Hundreds attended a funeral in southern Albania on Thursday for an ethnic Greek man who was killed by police there last month, inflaming tensions between Athens and Tirana.
Albanian authorities described the 35-year-old as a Greek "extremist" who had fired a Kalashnikov into the air in the centre of the village, nearby where a ceremony was being held to commemorate Greek soldiers who fought in World War II.
A 30-minute shootout ensued after police tried to apprehend him.
Athens said the loss of life was "unacceptable" and requested a full investigation, while some Greek nationalist groups have protested against the killing, firebombing an Albanian tourism office in Athens.
On Thursday hundreds of mourners carrying white-and-blue Greek flags flocked by bus and car, some travelling from Greece, to Bularat.

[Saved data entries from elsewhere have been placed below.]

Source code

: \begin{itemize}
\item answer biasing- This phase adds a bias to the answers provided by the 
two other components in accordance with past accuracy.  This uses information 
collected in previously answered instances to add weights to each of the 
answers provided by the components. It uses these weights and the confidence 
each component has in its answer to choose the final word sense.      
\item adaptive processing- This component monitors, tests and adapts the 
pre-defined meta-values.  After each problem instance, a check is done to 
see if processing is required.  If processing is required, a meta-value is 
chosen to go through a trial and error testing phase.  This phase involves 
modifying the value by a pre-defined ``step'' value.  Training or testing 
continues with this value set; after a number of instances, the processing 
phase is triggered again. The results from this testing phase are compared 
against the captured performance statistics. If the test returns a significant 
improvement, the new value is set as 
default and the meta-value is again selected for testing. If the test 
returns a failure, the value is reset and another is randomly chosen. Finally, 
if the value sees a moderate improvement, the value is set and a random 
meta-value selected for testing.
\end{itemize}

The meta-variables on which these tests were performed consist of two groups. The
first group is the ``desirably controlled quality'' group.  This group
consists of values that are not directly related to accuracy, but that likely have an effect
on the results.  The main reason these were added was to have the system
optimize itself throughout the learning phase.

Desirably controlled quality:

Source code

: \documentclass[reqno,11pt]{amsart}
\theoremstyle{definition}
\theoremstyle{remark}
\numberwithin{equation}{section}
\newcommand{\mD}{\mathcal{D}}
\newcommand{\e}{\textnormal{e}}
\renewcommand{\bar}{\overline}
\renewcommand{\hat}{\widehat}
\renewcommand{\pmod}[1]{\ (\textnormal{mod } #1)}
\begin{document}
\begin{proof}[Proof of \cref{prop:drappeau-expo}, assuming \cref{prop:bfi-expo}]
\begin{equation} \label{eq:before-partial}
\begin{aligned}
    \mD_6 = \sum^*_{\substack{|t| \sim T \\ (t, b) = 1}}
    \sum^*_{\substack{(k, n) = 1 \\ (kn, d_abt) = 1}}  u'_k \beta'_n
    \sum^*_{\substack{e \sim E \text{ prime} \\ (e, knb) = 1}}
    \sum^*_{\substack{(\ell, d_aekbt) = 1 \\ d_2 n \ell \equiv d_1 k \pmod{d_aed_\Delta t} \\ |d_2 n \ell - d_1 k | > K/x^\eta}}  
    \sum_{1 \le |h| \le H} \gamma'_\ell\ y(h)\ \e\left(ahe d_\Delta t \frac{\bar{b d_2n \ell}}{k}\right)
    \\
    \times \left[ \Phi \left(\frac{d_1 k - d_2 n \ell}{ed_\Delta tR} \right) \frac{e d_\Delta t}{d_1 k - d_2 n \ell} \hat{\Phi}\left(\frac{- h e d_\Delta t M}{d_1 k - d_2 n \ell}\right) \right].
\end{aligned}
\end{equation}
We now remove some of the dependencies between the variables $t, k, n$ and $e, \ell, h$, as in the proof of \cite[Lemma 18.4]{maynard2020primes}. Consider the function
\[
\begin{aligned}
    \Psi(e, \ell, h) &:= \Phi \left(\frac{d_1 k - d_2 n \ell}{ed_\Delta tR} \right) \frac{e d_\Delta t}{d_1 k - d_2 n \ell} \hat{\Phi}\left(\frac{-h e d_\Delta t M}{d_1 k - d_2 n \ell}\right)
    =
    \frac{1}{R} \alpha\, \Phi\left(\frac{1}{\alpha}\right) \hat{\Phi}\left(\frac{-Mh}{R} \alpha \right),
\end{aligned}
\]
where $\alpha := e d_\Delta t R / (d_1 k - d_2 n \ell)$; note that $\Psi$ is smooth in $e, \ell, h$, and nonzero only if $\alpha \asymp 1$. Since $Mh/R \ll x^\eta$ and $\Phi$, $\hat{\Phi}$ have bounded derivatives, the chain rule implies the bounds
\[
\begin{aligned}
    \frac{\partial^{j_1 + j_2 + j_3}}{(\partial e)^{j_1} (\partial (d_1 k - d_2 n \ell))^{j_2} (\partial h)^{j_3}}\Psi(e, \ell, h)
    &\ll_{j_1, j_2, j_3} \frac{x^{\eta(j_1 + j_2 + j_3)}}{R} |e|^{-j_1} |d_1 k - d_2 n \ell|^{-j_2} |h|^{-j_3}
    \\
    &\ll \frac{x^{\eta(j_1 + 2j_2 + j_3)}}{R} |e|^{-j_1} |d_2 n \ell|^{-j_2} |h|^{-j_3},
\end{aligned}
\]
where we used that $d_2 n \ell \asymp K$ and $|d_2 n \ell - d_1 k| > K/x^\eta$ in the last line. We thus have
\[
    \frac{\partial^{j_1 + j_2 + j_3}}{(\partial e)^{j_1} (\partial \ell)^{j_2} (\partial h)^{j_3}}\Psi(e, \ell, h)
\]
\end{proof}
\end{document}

Katsifas was carried in an open casket draped with Greek flags as some mourners chanted "Konstantinos, you are alive and leading us!"
A police source told AFP that 10 Greek nationalists were arrested at the border and banned from entering Albania to attend the funeral.
The treatment of Albania's ethnic Greeks has long strained bilateral relations.
The size of the ethnic Greek minority in Albania is disputed, though a 2011 census put it at 25,000, in an overall population of 2.8 million. They are concentrated in the south.
Some 600,000 Albanians have also emigrated to Greece since the fall of communism almost 30 years ago.
The neighbours have a number of other long-running disputes, including a disagreement over their maritime border, which is believed to straddle lucrative energy resources.
In an illustration of their complex relations, the countries have yet to officially lift the state of war declared in 1940, though both sides have indicated an intention to do so.